◆ WHAT THIS TASK INVOLVES
In the entries below, which lines run from the one containing "相关新闻评论区下，网友们一片愤怒声——" to the one containing "比如才24岁的她，已经是两个"? Copy exactly those lines, ends included, and no others.

######

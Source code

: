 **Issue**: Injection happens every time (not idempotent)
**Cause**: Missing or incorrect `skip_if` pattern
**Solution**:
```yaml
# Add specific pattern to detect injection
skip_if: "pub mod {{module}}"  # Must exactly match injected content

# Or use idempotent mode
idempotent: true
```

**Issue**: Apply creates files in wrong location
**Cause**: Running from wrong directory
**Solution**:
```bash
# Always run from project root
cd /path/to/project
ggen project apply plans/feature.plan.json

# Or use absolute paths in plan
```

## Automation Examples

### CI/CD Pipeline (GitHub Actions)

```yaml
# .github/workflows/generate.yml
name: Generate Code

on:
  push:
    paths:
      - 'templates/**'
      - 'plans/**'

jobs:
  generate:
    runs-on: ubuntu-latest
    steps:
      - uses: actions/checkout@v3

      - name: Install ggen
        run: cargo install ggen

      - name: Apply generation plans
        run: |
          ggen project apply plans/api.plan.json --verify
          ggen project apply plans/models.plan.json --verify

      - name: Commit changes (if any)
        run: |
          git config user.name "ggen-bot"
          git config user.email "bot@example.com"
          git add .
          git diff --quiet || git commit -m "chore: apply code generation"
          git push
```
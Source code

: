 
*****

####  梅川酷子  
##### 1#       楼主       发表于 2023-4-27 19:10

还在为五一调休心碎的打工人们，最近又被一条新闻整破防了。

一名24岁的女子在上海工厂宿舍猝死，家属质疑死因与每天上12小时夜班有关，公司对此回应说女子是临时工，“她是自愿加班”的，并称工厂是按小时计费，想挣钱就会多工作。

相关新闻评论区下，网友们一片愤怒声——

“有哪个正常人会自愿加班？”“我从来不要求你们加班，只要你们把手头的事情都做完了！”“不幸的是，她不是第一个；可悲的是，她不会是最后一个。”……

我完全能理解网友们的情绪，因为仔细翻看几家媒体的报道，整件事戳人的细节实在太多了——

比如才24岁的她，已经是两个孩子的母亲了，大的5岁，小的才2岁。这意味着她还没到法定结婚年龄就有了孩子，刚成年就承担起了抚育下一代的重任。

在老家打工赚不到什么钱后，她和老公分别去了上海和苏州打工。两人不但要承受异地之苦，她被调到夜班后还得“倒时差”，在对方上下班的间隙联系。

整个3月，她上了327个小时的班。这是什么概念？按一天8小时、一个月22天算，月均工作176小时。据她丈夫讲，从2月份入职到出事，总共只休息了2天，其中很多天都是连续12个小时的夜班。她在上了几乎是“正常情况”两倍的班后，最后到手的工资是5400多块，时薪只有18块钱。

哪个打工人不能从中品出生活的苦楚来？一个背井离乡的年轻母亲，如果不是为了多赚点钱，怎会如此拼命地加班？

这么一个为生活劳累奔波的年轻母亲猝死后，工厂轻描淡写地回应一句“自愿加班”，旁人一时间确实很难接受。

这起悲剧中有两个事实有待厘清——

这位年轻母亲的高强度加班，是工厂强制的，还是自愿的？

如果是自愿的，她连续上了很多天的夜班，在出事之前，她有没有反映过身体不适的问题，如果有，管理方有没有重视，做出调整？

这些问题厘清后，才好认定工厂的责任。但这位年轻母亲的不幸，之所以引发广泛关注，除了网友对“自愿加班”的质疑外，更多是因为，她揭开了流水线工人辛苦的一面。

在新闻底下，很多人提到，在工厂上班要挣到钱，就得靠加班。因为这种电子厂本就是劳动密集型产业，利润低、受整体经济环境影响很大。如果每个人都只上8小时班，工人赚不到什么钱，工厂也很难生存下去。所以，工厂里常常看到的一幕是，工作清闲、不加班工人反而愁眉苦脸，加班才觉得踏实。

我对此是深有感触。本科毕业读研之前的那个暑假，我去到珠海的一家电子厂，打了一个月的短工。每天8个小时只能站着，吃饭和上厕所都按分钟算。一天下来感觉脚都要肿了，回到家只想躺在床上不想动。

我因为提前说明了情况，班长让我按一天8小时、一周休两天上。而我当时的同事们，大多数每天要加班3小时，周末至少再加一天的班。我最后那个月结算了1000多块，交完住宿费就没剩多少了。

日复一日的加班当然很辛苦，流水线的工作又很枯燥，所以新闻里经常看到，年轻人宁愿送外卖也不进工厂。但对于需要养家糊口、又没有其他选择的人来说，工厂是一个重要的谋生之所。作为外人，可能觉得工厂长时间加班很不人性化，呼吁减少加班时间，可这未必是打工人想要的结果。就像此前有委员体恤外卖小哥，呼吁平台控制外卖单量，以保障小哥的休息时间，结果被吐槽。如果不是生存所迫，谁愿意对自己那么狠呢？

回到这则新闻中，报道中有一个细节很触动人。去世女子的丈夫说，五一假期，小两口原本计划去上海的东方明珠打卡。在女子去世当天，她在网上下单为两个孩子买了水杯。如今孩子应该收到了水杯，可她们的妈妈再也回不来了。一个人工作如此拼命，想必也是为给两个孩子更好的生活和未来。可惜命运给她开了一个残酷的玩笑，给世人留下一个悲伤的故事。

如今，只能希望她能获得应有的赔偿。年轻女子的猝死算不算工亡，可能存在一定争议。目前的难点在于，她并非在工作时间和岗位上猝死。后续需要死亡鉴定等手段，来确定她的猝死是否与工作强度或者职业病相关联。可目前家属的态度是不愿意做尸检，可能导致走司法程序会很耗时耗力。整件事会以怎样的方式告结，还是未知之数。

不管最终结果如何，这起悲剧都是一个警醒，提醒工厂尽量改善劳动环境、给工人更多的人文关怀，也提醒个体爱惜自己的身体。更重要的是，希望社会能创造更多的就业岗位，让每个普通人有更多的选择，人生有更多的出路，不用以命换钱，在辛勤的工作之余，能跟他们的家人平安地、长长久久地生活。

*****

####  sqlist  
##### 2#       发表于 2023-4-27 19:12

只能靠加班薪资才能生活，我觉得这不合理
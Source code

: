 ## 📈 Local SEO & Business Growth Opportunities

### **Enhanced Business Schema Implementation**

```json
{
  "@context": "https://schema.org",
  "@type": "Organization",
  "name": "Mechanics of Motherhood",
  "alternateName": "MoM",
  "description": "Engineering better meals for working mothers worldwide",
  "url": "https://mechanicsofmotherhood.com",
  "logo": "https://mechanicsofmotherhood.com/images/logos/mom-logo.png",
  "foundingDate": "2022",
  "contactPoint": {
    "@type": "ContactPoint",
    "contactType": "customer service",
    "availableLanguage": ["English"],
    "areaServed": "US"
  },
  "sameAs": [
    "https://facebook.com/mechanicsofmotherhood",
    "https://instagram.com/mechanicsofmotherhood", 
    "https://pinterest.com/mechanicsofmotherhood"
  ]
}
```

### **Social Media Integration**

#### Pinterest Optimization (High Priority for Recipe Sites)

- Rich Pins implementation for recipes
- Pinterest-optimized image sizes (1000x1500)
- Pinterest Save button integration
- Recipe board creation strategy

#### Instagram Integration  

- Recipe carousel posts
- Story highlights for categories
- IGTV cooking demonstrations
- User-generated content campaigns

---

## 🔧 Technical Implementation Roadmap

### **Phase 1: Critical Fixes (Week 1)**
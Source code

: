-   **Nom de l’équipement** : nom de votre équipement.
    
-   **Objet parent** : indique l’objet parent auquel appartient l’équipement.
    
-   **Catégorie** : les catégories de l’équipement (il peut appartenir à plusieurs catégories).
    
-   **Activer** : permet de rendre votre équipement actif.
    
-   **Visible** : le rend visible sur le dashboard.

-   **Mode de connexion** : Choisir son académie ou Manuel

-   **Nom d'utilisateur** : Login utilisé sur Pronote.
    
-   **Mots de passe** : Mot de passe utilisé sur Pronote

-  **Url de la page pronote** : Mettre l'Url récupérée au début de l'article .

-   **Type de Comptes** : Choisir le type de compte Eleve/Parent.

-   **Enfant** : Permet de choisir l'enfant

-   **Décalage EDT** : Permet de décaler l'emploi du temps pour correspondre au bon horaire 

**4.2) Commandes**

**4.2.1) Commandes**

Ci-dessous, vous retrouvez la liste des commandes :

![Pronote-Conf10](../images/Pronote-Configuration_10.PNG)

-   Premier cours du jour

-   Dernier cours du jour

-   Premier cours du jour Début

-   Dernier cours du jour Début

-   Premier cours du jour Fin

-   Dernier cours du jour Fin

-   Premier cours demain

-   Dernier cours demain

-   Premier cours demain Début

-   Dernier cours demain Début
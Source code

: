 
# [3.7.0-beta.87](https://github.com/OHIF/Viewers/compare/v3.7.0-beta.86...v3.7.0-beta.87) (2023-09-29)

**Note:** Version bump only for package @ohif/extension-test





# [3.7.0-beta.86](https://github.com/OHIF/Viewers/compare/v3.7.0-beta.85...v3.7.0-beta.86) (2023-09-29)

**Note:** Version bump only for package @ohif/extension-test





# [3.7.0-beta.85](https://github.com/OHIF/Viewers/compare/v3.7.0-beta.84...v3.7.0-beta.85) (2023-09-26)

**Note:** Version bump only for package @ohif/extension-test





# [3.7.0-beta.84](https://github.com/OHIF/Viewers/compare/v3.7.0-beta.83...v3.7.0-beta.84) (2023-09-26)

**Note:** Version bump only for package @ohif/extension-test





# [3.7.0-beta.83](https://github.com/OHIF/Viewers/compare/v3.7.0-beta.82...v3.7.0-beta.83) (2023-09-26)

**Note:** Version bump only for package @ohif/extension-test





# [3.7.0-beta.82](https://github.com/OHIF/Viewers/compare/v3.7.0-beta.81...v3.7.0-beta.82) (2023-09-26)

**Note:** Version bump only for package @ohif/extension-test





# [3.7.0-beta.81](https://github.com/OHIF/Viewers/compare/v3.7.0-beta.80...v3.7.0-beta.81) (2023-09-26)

######

◆ ANSWER TO THIS PROBLEM
相关新闻评论区下，网友们一片愤怒声——

“有哪个正常人会自愿加班？”“我从来不要求你们加班，只要你们把手头的事情都做完了！”“不幸的是，她不是第一个；可悲的是，她不会是最后一个。”……

我完全能理解网友们的情绪，因为仔细翻看几家媒体的报道，整件事戳人的细节实在太多了——

比如才24岁的她，已经是两个孩子的母亲了，大的5岁，小的才2岁。这意味着她还没到法定结婚年龄就有了孩子，刚成年就承担起了抚育下一代的重任。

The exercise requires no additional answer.